▸ **TO DO**:
What lines of the material below hold the string "images"? Copy them out.

▸ **PROVIDED MATERIAL**:
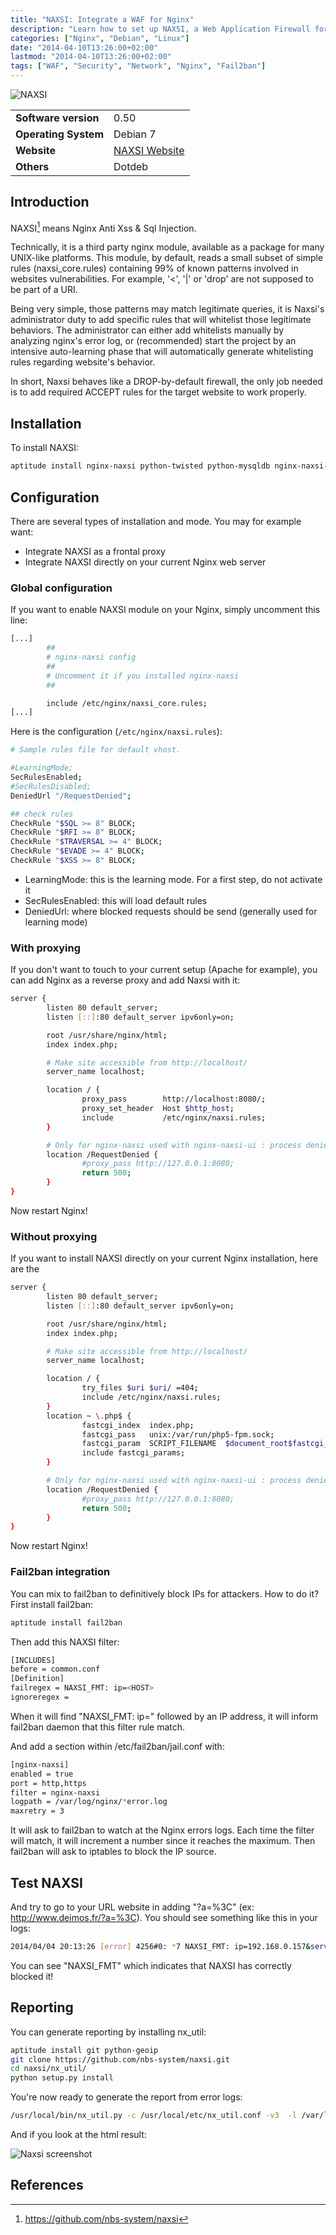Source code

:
 ```yaml
---
title: "NAXSI: Integrate a WAF for Nginx"
description: "Learn how to set up NAXSI, a Web Application Firewall for Nginx, including installation, configuration, testing, and integration with Fail2ban."
categories: ["Nginx", "Debian", "Linux"]
date: "2014-04-10T13:26:00+02:00"
lastmod: "2014-04-10T13:26:00+02:00"
tags: ["WAF", "Security", "Network", "Nginx", "Fail2ban"]
---
```


![NAXSI](../../../static/images/naxsi_logo.avif)


|||
|-|-|
| **Software version** | 0.50 |
| **Operating System** | Debian 7 |
| **Website** | [NAXSI Website](https://github.com/nbs-system/naxsi) |
| **Others** | Dotdeb |


## Introduction

NAXSI[^1] means Nginx Anti Xss & Sql Injection.

Technically, it is a third party nginx module, available as a package for many UNIX-like platforms. This module, by default, reads a small subset of simple rules (naxsi_core.rules) containing 99% of known patterns involved in websites vulnerabilities. For example, '<', '|' or 'drop' are not supposed to be part of a URI.

Being very simple, those patterns may match legitimate queries, it is Naxsi's administrator duty to add specific rules that will whitelist those legitimate behaviors. The administrator can either add whitelists manually by analyzing nginx's error log, or (recommended) start the project by an intensive auto-learning phase that will automatically generate whitelisting rules regarding website's behavior.

In short, Naxsi behaves like a DROP-by-default firewall, the only job needed is to add required ACCEPT rules for the target website to work properly.

## Installation

To install NAXSI:

```bash
aptitude install nginx-naxsi python-twisted python-mysqldb nginx-naxsi-ui
```

## Configuration

There are several types of installation and mode. You may for example want:

- Integrate NAXSI as a frontal proxy
- Integrate NAXSI directly on your current Nginx web server

### Global configuration

If you want to enable NAXSI module on your Nginx, simply uncomment this line:

```bash
[...]
        ##
        # nginx-naxsi config
        ##
        # Uncomment it if you installed nginx-naxsi
        ##

        include /etc/nginx/naxsi_core.rules;
[...]
```

Here is the configuration (`/etc/nginx/naxsi.rules`):

```bash
# Sample rules file for default vhost.

#LearningMode;
SecRulesEnabled;
#SecRulesDisabled;
DeniedUrl "/RequestDenied";

## check rules
CheckRule "$SQL >= 8" BLOCK;
CheckRule "$RFI >= 8" BLOCK;
CheckRule "$TRAVERSAL >= 4" BLOCK;
CheckRule "$EVADE >= 4" BLOCK;
CheckRule "$XSS >= 8" BLOCK;
```

- LearningMode: this is the learning mode. For a first step, do not activate it
- SecRulesEnabled: this will load default rules
- DeniedUrl: where blocked requests should be send (generally used for learning mode)

### With proxying

If you don't want to touch to your current setup (Apache for example), you can add Nginx as a reverse proxy and add Naxsi with it:

``` bash hl_lines="9-13"
server {
        listen 80 default_server;
        listen [::]:80 default_server ipv6only=on;

        root /usr/share/nginx/html;
        index index.php;

        # Make site accessible from http://localhost/
        server_name localhost;

        location / {
                proxy_pass        http://localhost:8080/;
                proxy_set_header  Host $http_host;
                include           /etc/nginx/naxsi.rules;
        }

        # Only for nginx-naxsi used with nginx-naxsi-ui : process denied requests
        location /RequestDenied {
                #proxy_pass http://127.0.0.1:8080;
                return 500;
        }
}
```

Now restart Nginx!

### Without proxying

If you want to install NAXSI directly on your current Nginx installation, here are the

``` bash hl_lines="13 19-23"
server {
        listen 80 default_server;
        listen [::]:80 default_server ipv6only=on;

        root /usr/share/nginx/html;
        index index.php;

        # Make site accessible from http://localhost/
        server_name localhost;

        location / {
                try_files $uri $uri/ =404;
                include /etc/nginx/naxsi.rules;
        }
        location ~ \.php$ {
                fastcgi_index  index.php;
                fastcgi_pass   unix:/var/run/php5-fpm.sock;
                fastcgi_param  SCRIPT_FILENAME  $document_root$fastcgi_script_name;
                include fastcgi_params;
        }

        # Only for nginx-naxsi used with nginx-naxsi-ui : process denied requests
        location /RequestDenied {
                #proxy_pass http://127.0.0.1:8080;
                return 500;
        }
}
```

Now restart Nginx!

### Fail2ban integration

You can mix to fail2ban to definitively block IPs for attackers. How to do it? First install fail2ban:

```bash
aptitude install fail2ban
```

Then add this NAXSI filter:

```bash
[INCLUDES]
before = common.conf
[Definition]
failregex = NAXSI_FMT: ip=<HOST>
ignoreregex =
```

When it will find "NAXSI_FMT: ip=" followed by an IP address, it will inform fail2ban daemon that this filter rule match.

And add a section within /etc/fail2ban/jail.conf with:

```bash
[nginx-naxsi]
enabled = true
port = http,https
filter = nginx-naxsi
logpath = /var/log/nginx/*error.log
maxretry = 3
```

It will ask to fail2ban to watch at the Nginx errors logs. Each time the filter will match, it will increment a number since it reaches the maximum. Then fail2ban will ask to iptables to block the IP source.

## Test NAXSI

And try to go to your URL website in adding "?a=%3C" (ex: http://www.deimos.fr/?a=%3C). You should see something like this in your logs:

```bash
2014/04/04 20:13:26 [error] 4256#0: *7 NAXSI_FMT: ip=192.168.0.157&server=192.168.0.84&uri=/&lt;&gt;&learning=0&total_processed=47&total_blocked=1&zone0=URL&id0=1302&var_name0=, client: 192.168.0.157, server: localhost, request: "GET /%3C%3E HTTP/1.1", host: "192.168.0.84"
```

You can see "NAXSI_FMT" which indicates that NAXSI has correctly blocked it!

## Reporting

You can generate reporting by installing nx_util:

```bash
aptitude install git python-geoip
git clone https://github.com/nbs-system/naxsi.git
cd naxsi/nx_util/
python setup.py install
```

You're now ready to generate the report from error logs:

```bash
/usr/local/bin/nx_util.py -c /usr/local/etc/nx_util.conf -v3  -l /var/log/nginx/*error.log -H /usr/share/nginx/html/naxsi.html
```

And if you look at the html result:

![Naxsi screenshot](../../../static/images/naxsi_screenshot.avif)

## References

[^1]: https://github.com/nbs-system/naxsi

▸ **SOLUTION TO THE EXERCISE**:
![NAXSI](../../../static/images/naxsi_logo.avif)
![Naxsi screenshot](../../../static/images/naxsi_screenshot.avif)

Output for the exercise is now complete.